Poète et philosophe latin disciple d’Épicure
On ne sait pratiquement rien de la vie de Lucrèce : il serait né vers 98 av. J.-C., sans doute à Rome. Les quelques éléments connus ont été transmis plusieurs siècles plus tard, essentiellement par saint Jérôme (vers 347— 419/420), un des pères de l’Église latine, d’après qui Lucrèce serait devenu fou et se serait suicidé. Si l’on peut légitimement suspecter Jérôme d’avoir noirci à dessein le récit de la fin d’un homme qui a prôné la mortalité de l’âme et l’absence de toute espèce de devenir après la mort, la thèse du suicide n’en reste pas moins vraisemblable. Lucrèce, en effet, est témoin, dans la Rome de son temps, d’une grave crise politique et morale.
L’absence de données biographiques précises concernant Lucrèce est mystérieuse, car il ne s’agit nullement d’un poète inconnu ou méconnu à son époque. Certains auteurs modernes ont vu dans ce silence un ostracisme politiquement organisé (ou tacite) contre un homme impie, intellectuellement trop audacieux.
Une épopée philosophique
Le De natura rerum (De la nature des choses) se présente comme un poème, c’est-à-dire une œuvre qui ne cherche pas uniquement à convaincre, mais aussi à plaire. Il obéit à des règles de composition codifiées : le vers de Lucrèce est un hexamètre dactylique (vers à six pieds formés chacun d’une syllabe longue et de deux brèves). Il n’est pas simple d’en restituer le mouvement rythmique avec les codes de la poésie moderne ; c’est pourquoi nombreux sont les traducteurs qui ont choisi une traduction en prose.
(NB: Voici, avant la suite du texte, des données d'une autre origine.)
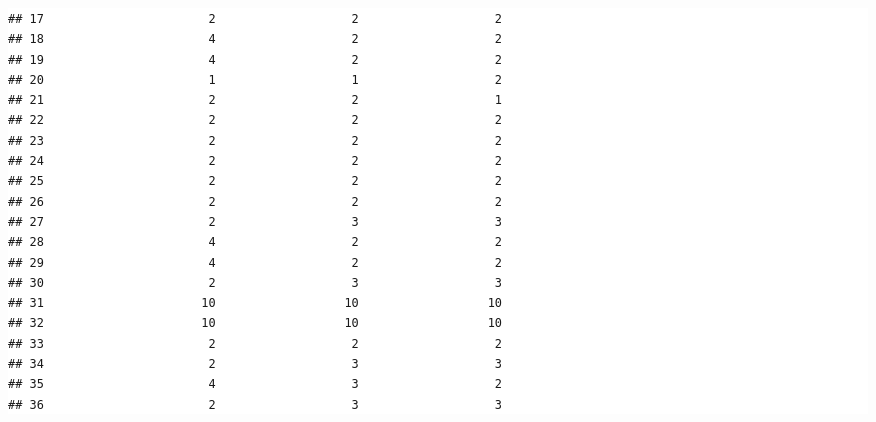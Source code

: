     ## 17                       2                   2                   2
    ## 18                       4                   2                   2
    ## 19                       4                   2                   2
    ## 20                       1                   1                   2
    ## 21                       2                   2                   1
    ## 22                       2                   2                   2
    ## 23                       2                   2                   2
    ## 24                       2                   2                   2
    ## 25                       2                   2                   2
    ## 26                       2                   2                   2
    ## 27                       2                   3                   3
    ## 28                       4                   2                   2
    ## 29                       4                   2                   2
    ## 30                       2                   3                   3
    ## 31                      10                  10                  10
    ## 32                      10                  10                  10
    ## 33                       2                   2                   2
    ## 34                       2                   3                   3
    ## 35                       4                   3                   2
    ## 36                       2                   3                   3
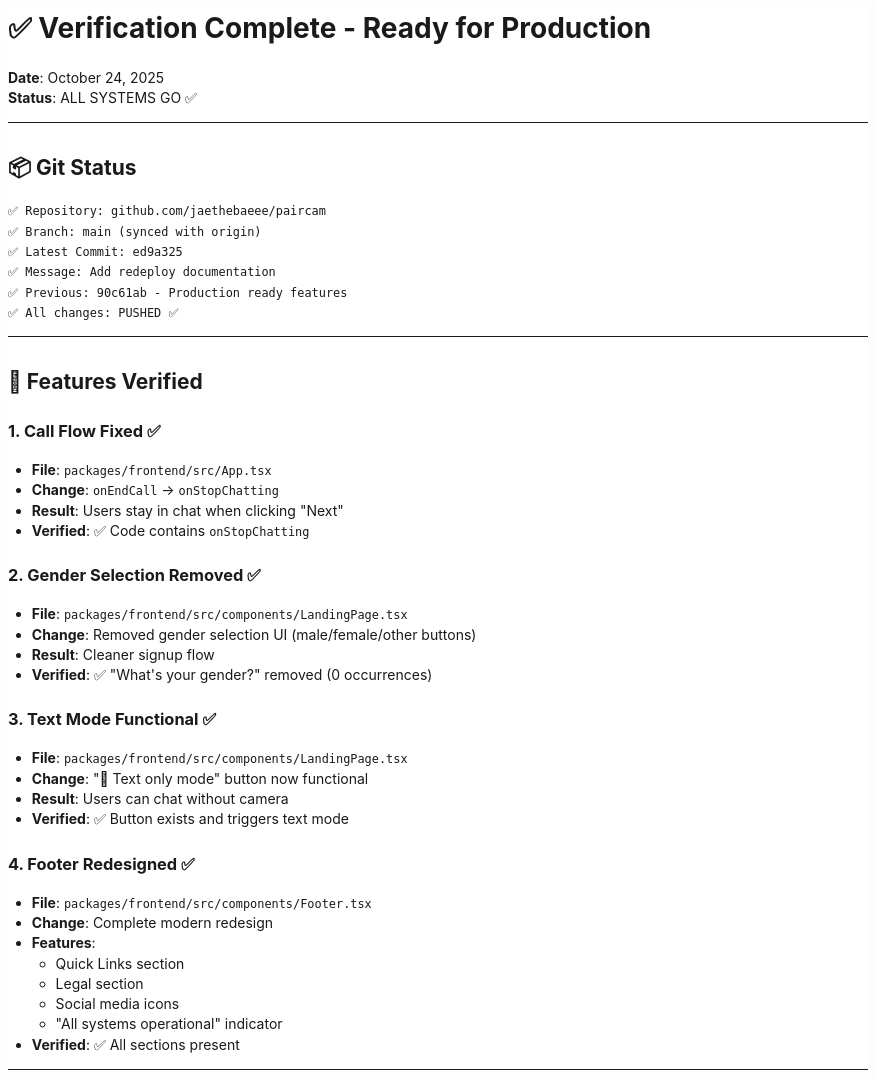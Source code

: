 # ✅ Verification Complete - Ready for Production

**Date**: October 24, 2025  
**Status**: ALL SYSTEMS GO ✅

---

## 📦 Git Status

```
✅ Repository: github.com/jaethebaeee/paircam
✅ Branch: main (synced with origin)
✅ Latest Commit: ed9a325
✅ Message: Add redeploy documentation
✅ Previous: 90c61ab - Production ready features
✅ All changes: PUSHED ✅
```

---

## 🎯 Features Verified

### 1. Call Flow Fixed ✅
- **File**: `packages/frontend/src/App.tsx`
- **Change**: `onEndCall` → `onStopChatting`
- **Result**: Users stay in chat when clicking "Next"
- **Verified**: ✅ Code contains `onStopChatting`

### 2. Gender Selection Removed ✅
- **File**: `packages/frontend/src/components/LandingPage.tsx`
- **Change**: Removed gender selection UI (male/female/other buttons)
- **Result**: Cleaner signup flow
- **Verified**: ✅ "What's your gender?" removed (0 occurrences)

### 3. Text Mode Functional ✅
- **File**: `packages/frontend/src/components/LandingPage.tsx`
- **Change**: "💬 Text only mode" button now functional
- **Result**: Users can chat without camera
- **Verified**: ✅ Button exists and triggers text mode

### 4. Footer Redesigned ✅
- **File**: `packages/frontend/src/components/Footer.tsx`
- **Change**: Complete modern redesign
- **Features**:
  - Quick Links section
  - Legal section
  - Social media icons
  - "All systems operational" indicator
- **Verified**: ✅ All sections present

---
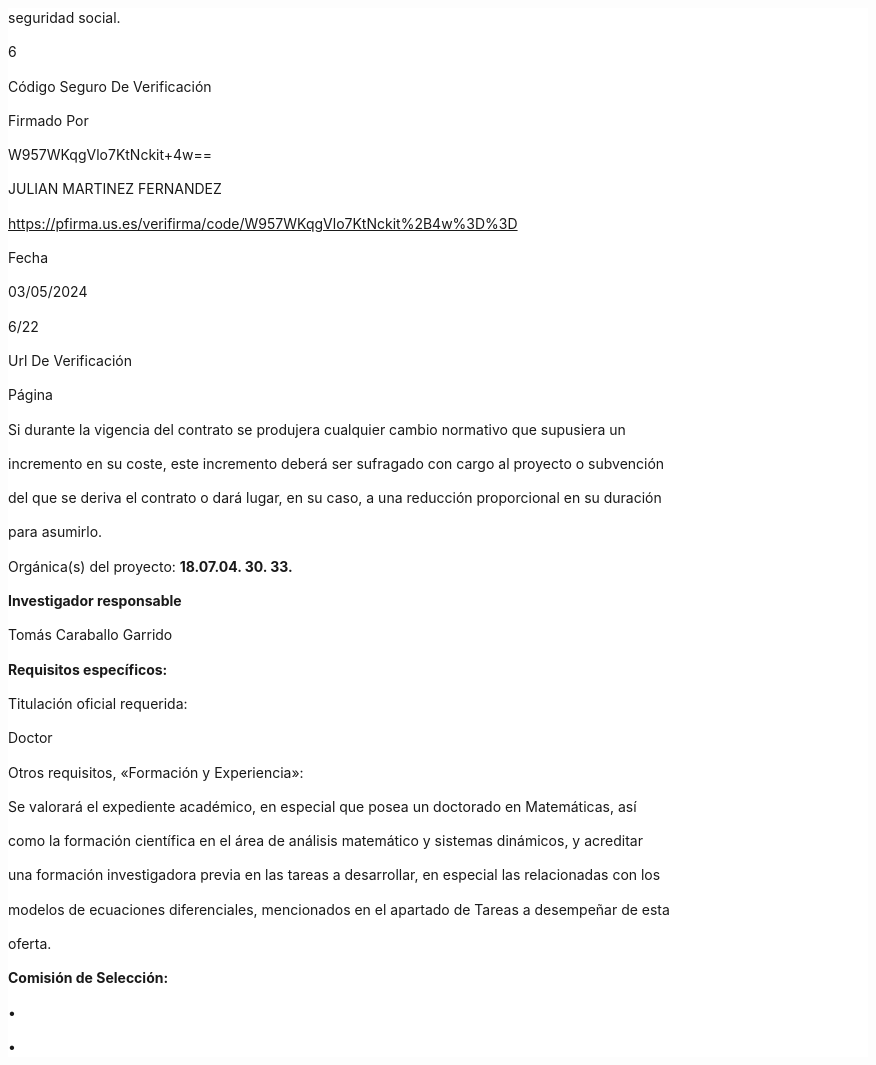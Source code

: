 seguridad social.

6

Código Seguro De Verificación

Firmado Por

W957WKqgVlo7KtNckit+4w==

JULIAN MARTINEZ FERNANDEZ

<https://pfirma.us.es/verifirma/code/W957WKqgVlo7KtNckit%2B4w%3D%3D>

Fecha

03/05/2024

6/22

Url De Verificación

Página



<a name="br7"></a> 

Si durante la vigencia del contrato se produjera cualquier cambio normativo que supusiera un

incremento en su coste, este incremento deberá ser sufragado con cargo al proyecto o subvención

del que se deriva el contrato o dará lugar, en su caso, a una reducción proporcional en su duración

para asumirlo.

Orgánica(s) del proyecto: **18.07.04. 30. 33.**

**Investigador responsable**

Tomás Caraballo Garrido

**Requisitos específicos:**

Titulación oficial requerida:

Doctor

Otros requisitos, «Formación y Experiencia»:

Se valorará el expediente académico, en especial que posea un doctorado en Matemáticas, así

como la formación científica en el área de análisis matemático y sistemas dinámicos, y acreditar

una formación investigadora previa en las tareas a desarrollar, en especial las relacionadas con los

modelos de ecuaciones diferenciales, mencionados en el apartado de Tareas a desempeñar de esta

oferta.

**Comisión de Selección:**

•

•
On peut également qualifier le De natura rerum d’épopée, non seulement en raison de son ampleur et de la beauté fulgurante de son style, mais aussi parce qu’il est le récit des pérégrinations de l’humanité des ténèbres vers la lumière, de la superstition vers la vérité, de l’ignorance vers la sagesse. On parlera alors plus justement d’une « épopée philosophique ».